Despite some positive signs of recovery in the fintech funding market, with global investment in H2 2024 exceeding that in H1, VC funding still trails far behind its peak from 2021. In fact, it has yet to reach the same levels seen in 2018. And where funding has been deployed, it has tended to be at the polar opposite ends of company stage, into either very early startups, or late, well-established, profitable companies.
In many cases, the latter are raising funds from private investors rather than attempting an IPO, as might have been expected a few years ago, because of the volatile environment. UK-headquartered digital bank Zopa, for example, recently raised £80 million from existing and new investors, while having said in April that an IPO is 'not a priority' and that it might be reconsidered 'if and when the markets change'. This trend for fintechs to stay private for longer, gives VCs an opportunity to make lower risk bets when deploying their dry powder. In turn making it even harder for scaling stage companies to raise and, as a result, they are looking elsewhere.
Jaidev Janardana, chief executive officer Zopa Ltd., speaks at the IFGS 2023 summit at the Guildhall ... More in London, UK, on Monday, April 17, 2023. Photographer: Chris Ratcliffe/Bloomberg
In 2021 the number and value of UK crowdfunding deals was soaring, however since then it has declined dramatically from 569 rounds at its peak, to 297 in 2024. Now, that picture might be about to change again, as fintechs rediscover the funding method.
One such fintech is Bloom Money, a UK-based community finance company. Founder and CEO, Nina Mohanty, observed that crowdfunding was becoming particularly popular with consumer-facing fintechs as a response to VCs turning away from the segment. Of the company's own reasons for going down the crowdfunding route she said,
'We're really excited about launching our crowdfund, which is currently in early access, because we get to showcase the power of our community, and the people that actually use our product and want to invest in a more inclusive financial future. By launching a crowdfund and building the future of Bloom with our community we are excited to demonstrate to VCs that there is indeed a need and huge pool for what we are building.'
Another fintech that used this option, is Zero, a UK-based environmentally sustainable alternative to banks, that raised around £400,000 of its latest £1.5 million round through crowdfunding. Meanwhile, Sibstar, a spend management app for vulnerable people, is looking to raise £250,000 through the mechanism. Both are consumer-facing fintechs, supporting Mohanty's observation.

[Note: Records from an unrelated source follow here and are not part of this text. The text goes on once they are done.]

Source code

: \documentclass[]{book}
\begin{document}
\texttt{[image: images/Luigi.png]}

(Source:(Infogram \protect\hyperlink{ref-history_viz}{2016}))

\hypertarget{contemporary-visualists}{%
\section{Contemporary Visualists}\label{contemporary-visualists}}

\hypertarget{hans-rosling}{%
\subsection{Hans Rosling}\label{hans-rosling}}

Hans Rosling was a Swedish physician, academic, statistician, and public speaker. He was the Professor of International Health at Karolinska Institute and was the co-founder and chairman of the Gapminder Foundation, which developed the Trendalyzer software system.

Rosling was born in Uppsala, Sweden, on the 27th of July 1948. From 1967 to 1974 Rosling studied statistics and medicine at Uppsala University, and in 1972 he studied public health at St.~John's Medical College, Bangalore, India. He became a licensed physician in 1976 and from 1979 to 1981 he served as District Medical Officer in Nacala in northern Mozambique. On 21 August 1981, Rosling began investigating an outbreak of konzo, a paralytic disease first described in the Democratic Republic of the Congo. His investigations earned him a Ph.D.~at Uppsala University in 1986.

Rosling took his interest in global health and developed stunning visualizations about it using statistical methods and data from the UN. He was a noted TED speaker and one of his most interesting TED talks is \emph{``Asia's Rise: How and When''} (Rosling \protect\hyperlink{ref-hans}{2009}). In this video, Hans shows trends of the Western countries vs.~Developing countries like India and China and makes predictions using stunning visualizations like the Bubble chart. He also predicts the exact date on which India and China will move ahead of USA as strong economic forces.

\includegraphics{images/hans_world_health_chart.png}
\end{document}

Fintechs in some areas can also access government funding, usually distributed through a development bank, as is the case in Canada and Wales. These institutions vary in how they operate, but in the two examples given, they provide a range of finance solutions directly to companies. That includes equity investment, in which case, the bank sits on a company's cap table like any other investor. The caveat is that the companies must typically have a significant physical presence in the country in question in order to access the finance.

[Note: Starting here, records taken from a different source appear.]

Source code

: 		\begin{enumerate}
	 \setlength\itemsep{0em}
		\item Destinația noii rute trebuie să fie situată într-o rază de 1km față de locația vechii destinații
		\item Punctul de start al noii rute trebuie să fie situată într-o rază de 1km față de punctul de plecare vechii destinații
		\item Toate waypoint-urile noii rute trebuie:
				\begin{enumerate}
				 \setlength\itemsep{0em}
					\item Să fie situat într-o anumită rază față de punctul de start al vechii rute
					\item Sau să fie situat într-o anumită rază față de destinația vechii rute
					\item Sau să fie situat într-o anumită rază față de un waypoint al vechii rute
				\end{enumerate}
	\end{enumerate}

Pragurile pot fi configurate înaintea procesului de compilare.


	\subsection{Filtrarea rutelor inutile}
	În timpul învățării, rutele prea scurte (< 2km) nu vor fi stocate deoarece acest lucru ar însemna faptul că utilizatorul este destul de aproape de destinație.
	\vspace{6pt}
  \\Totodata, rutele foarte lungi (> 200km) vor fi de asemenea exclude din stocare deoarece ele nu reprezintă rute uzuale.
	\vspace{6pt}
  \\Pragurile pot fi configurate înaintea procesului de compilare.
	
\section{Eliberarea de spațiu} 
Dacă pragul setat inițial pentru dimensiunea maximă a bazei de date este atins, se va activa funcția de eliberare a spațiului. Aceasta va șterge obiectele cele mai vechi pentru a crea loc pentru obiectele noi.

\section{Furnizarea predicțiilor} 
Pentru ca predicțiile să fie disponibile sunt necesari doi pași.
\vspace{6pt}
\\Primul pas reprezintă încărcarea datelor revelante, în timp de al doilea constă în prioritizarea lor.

Two fintech companies that have recently raised from the Development Bank of Wales include Driverly, a platform offering adaptable apps to insurers, and Finalrentals, a car hire platform. Armin Kia, CEO of Driverly, said of the company's reasons for applying for funding from the bank,
'We've always been keen to keep a fine balance between keeping a focus on our core business, while also being prepared to react to the demands of the market. That's an important task for any leadership team. The Development Bank of Wales and our new investors can see the wider market and help us with that.'
Meanwhile in Canada, the BDC has participated twice in funding rounds for financial services app Koho, most recently in 2024. Additionally, in February 2025, the BDC announced a $500 million commitment to its Growth Venture Fund which includes insurtech and fintech in its focus areas, highlighting its commitment to the sector.

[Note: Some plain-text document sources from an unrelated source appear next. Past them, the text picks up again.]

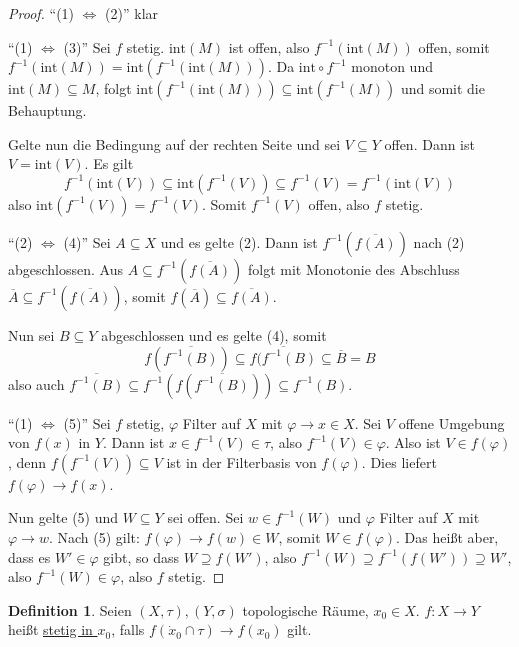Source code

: \documentclass[12pt]{scrartcl}%
\theoremstyle{definition}
\newtheorem*{defn}{Definition}
\theoremstyle{remark}
\newcommand{\interior}{\text{int}}
\newcommand\Inv[1]{#1^{-1}}
\begin{document}
\begin{proof}
    \enquote{(1) $\Leftrightarrow$ (2)} klar

    \enquote{(1) $\Leftrightarrow$ (3)} Sei $f$ stetig. $\interior(M)$ ist offen, also $\Inv f(\interior(M))$ offen, somit $\Inv f(\interior(M)) = \interior(\Inv f(\interior(M)))$. Da $\interior \circ \Inv f$ monoton und $\interior(M) \subseteq M$, folgt $\interior(\Inv f(\interior(M))) \subseteq \interior(\Inv f(M))$ und somit die Behauptung.

    Gelte nun die Bedingung auf der rechten Seite und sei $V\subseteq Y$ offen. Dann ist $V=\interior(V)$. Es gilt $$\Inv f(\interior(V)) \subseteq \interior(\Inv f(V)) \subseteq \Inv f(V) = \Inv f(\interior(V))$$ also $\interior(\Inv f(V)) = \Inv f(V)$. Somit $\Inv f(V)$ offen, also $f$ stetig.

    \enquote{(2) $\Leftrightarrow$ (4)} Sei $A \subseteq X$ und es gelte (2). Dann ist $\Inv f\left(\overline{f(A)}\right)$ nach (2) abgeschlossen. Aus $A\subseteq \Inv f\left(\overline{f(A)}\right)$ folgt mit Monotonie des Abschluss $\overline{A} \subseteq \Inv f\left(\overline{f(A)}\right)$, somit $f\left(\overline{A}\right) \subseteq \overline{f(A)}$.

    Nun sei $B\subseteq Y$ abgeschlossen und es gelte (4), somit $$f\left(\overline{\Inv f(B)}\right) \subseteq \overline{f(\Inv f(B)} \subseteq \overline{B} = B$$ also auch $\overline{\Inv f(B)} \subseteq \Inv f\left(f\left(\overline{\Inv f(B)}\right)\right) \subseteq \Inv f(B)$.

    \enquote{(1) $\Leftrightarrow$ (5)} Sei $f$ stetig, $\varphi$ Filter auf $X$ mit $\varphi \to x\in X$. Sei $V$ offene Umgebung von $f(x)$ in $Y$. Dann ist $x\in \Inv f(V)\in \tau$, also $\Inv f(V)\in \varphi$. Also ist $V\in f(\varphi)$, denn $f(\Inv f(V)) \subseteq V$ ist in der Filterbasis von $f(\varphi)$. Dies liefert $f(\varphi) \to f(x)$.

    Nun gelte (5) und $W\subseteq Y$ sei offen. Sei $w\in \Inv f(W)$ und $\varphi$ Filter auf $X$ mit $\varphi \to w$. Nach (5) gilt: $f(\varphi) \to f(w) \in W$, somit $W\in f(\varphi)$. Das heißt aber, dass es $W'\in \varphi$ gibt, so dass $W\supseteq f(W')$, also $\Inv f(W) \supseteq \Inv f(f(W')) \supseteq W'$, also $\Inv f(W)\in \varphi$, also $f$ stetig.
\end{proof}

\begin{defn}
    Seien $(X,\tau),(Y,\sigma)$ topologische Räume, $x_0\in X$. $f:X\to Y$ heißt \underline{stetig in $x_0$}, falls $f(\dot x_0\cap \tau)\to f(x_0)$ gilt.
\end{defn}
\end{document}
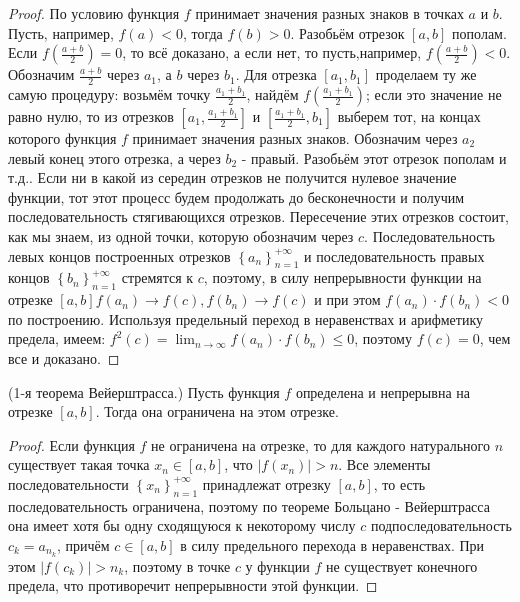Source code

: \begin{proof}
    По условию функция $f$ принимает значения разных знаков в точках $a$ и $b$. Пусть, например, $f(a)<0$, тогда $f(b)>0$. Разобьём отрезок $[a, b]$ пополам. Если $f\left(\frac{a+b}{2}\right)=0$, то всё доказано, а если нет, то пусть,например, $f\left(\frac{a+b}{2}\right)<0$. Обозначим $\frac{a+b}{2}$ через $a_1$, а $b$ через $b_1$. Для отрезка $\left[a_1, b_1\right]$ проделаем ту же самую процедуру: возьмём точку $\frac{a_1+b_1}{2}$, найдём $f\left(\frac{a_1+b_1}{2}\right)$; если это значение не равно нулю, то из отрезков $\left[a_1, \frac{a_1+b_1}{2}\right]$ и $\left[\frac{a_1+b_1}{2}, b_1\right]$ выберем тот, на концах которого функция $f$ принимает значения разных знаков. Обозначим через $a_2$ левый конец этого отрезка, а через $b_2$ - правый. Разобьём этот отрезок пополам и т.д.. Если ни в какой из середин отрезков не получится нулевое значение функции, тот этот процесс будем продолжать до бесконечности и получим последовательность стягивающихся отрезков. Пересечение этих отрезков состоит, как мы знаем, из одной точки, которую обозначим через $c$. Последовательность левых концов построенных отрезков $\left\{a_n\right\}_{n=1}^{+\infty}$ и последовательность правых концов $\left\{b_n\right\}_{n=1}^{+\infty}$ стремятся к $c$, поэтому, в силу непрерывности функции на отрезке $[a, b] f\left(a_n\right) \rightarrow f(c), f\left(b_n\right) \rightarrow f(c)$ и при этом $f\left(a_n\right) \cdot f\left(b_n\right)<0$ по построению. Используя предельный переход в неравенствах и арифметику предела, имеем: $f^2(c)=\lim _{n \rightarrow \infty} f\left(a_n\right) \cdot f\left(b_n\right) \leq 0$, поэтому $f(c)=0$, чем все и доказано.
\end{proof}

\begin{theorem}
    (1-я теорема Вейерштрасса.) Пусть функция $f$ определена и непрерывна на отрезке $[a, b]$. Тогда она ограничена на этом отрезке.
\end{theorem}

\begin{proof}
    Если функция $f$ не ограничена на отрезке, то для каждого натурального $n$ существует такая точка $x_n \in[a, b]$, что $\left|f\left(x_n\right)\right|>n$. Все элементы последовательности $\left\{x_n\right\}_{n=1}^{+\infty}$ принадлежат отрезку $[a, b]$, то есть последовательность ограничена, поэтому по теореме Больцано - Вейерштрасса она имеет хотя бы одну сходящуюся к некоторому числу $c$ подпоследовательность $c_k=a_{n_k}$, причём $c \in[a, b]$ в силу предельного перехода в неравенствах. При этом $\left|f\left(c_k\right)\right|>n_k$, поэтому в точке $c$ у функции $f$ не существует конечного предела, что противоречит непрерывности этой функции.
\end{proof}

The funding sources listed here are just two of the options available to fintechs that aren't private VC capital. The VC market, which fuelled the growth of the fintech industry for so long, will be some time yet in fully recovering. In the meantime, entrepreneurs and founders are known to be a creative lot, and as such, we will see an increase in uptake from more alternative sources of financing as they seek the capital they need to scale their companies.